Note: Unfortunately, we experienced a technical issue with our camera, so this MBA Café was not recorded properly.  This issue will be corrected, and all future events will be recorded and posted.

MBA Café with Professor Greg Richards

Rationality Unbound: Do “Big Data” strategies augment reality or exacerbate frustration?

Is IBM’s Watson smart? It sifts through millions of data points to derive the answers (or in the case of Jeopardy, the questions) to a variety of problems. Is this what we mean by intelligence? Is finding answers in a sea of information as important to management, medicine, or social policy as being able to synthesize and predict outcomes of specific actions?

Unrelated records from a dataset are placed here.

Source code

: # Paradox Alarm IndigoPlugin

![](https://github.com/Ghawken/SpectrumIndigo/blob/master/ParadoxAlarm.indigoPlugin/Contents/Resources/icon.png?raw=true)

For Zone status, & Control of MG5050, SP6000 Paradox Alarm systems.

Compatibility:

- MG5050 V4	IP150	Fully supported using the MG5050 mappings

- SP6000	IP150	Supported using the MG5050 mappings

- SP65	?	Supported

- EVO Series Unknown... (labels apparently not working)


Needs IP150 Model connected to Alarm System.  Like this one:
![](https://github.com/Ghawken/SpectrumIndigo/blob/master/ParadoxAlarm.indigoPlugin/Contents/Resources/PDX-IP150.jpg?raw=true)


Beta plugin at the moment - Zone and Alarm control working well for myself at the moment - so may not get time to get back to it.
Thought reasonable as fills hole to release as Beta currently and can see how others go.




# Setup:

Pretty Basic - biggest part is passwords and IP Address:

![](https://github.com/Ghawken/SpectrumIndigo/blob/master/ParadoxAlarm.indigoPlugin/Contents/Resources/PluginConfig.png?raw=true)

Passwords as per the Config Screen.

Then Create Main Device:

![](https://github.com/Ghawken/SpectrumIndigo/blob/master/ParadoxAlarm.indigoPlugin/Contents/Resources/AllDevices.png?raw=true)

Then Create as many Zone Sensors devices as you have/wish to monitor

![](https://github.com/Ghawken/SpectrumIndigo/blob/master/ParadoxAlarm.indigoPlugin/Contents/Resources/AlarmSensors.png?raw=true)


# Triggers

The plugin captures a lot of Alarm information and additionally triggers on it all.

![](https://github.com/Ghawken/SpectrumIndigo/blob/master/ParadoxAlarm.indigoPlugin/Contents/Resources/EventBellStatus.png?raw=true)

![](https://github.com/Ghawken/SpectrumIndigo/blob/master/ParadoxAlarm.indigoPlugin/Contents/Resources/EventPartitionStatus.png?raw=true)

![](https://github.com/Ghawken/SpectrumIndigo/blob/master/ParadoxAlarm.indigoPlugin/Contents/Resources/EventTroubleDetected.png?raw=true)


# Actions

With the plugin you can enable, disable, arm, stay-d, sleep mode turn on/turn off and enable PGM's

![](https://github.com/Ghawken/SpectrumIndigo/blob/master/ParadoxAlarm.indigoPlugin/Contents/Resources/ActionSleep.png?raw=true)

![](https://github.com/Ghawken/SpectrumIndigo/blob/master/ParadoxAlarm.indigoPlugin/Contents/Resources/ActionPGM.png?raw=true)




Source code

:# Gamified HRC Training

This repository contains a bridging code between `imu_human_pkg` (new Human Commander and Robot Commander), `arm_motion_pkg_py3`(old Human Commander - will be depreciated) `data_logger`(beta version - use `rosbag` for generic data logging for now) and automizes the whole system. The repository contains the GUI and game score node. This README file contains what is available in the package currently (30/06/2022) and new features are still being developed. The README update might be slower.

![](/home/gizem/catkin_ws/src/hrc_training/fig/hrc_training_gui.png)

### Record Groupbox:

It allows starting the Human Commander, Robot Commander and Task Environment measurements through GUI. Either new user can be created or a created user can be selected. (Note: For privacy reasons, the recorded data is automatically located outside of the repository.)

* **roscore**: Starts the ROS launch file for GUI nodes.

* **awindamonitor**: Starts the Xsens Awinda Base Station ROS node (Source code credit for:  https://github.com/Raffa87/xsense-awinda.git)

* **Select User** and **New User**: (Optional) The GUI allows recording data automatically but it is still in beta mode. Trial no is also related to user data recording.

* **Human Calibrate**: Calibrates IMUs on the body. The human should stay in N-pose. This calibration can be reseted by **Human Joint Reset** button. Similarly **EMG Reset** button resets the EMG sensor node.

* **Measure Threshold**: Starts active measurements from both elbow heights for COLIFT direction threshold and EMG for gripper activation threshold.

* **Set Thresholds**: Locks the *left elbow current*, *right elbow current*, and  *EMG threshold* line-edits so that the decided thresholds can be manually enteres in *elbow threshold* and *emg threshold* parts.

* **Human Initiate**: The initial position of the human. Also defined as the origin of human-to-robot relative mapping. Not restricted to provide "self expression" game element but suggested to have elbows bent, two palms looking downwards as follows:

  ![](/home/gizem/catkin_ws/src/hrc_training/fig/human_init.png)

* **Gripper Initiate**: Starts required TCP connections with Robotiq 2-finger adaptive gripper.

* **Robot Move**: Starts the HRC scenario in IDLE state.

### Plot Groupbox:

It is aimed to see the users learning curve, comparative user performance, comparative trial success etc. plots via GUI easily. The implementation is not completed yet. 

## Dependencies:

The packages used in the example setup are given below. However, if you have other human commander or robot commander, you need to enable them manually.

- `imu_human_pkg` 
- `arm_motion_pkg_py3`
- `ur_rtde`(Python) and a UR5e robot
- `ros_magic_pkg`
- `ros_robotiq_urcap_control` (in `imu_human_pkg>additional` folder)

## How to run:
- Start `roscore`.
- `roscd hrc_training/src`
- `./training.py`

The data deluge is a known phenomenon. What is not known is whether humans have the capacity to integrate and understand what all of it means. Technologies such as IBM’s Watson do not generate “meaning”; they answer questions based on known facts. Early research by Herbert Simon and his colleagues on this topic suggests that the creation of meaning from data is difficult because humans are afflicted with “bounded rationality”. New tools such as Natural Language Processing and text mining ostensibly augment the analytic capacity of humans. But can they also simply add to the noise?

In this talk, Gregory Richards, Professor of Performance Management at the Telfer School of Management will discuss some of the technologies being used to manage “Big Data” and the challenges faced by organizations in fully understanding how to extract meaning from the mass of data available.

Biography – Gregory Richards MBA, Ph.D, FCMC is Professor of Performance Management and Director of the IBM Centre for Business Analytics and Performance. Professor Richards conducts research into the use of data and analytics in public and private sector organizations. Prior to his work in academia, he was a Director at Cognos. Incorporated and a senior manager in the federal government.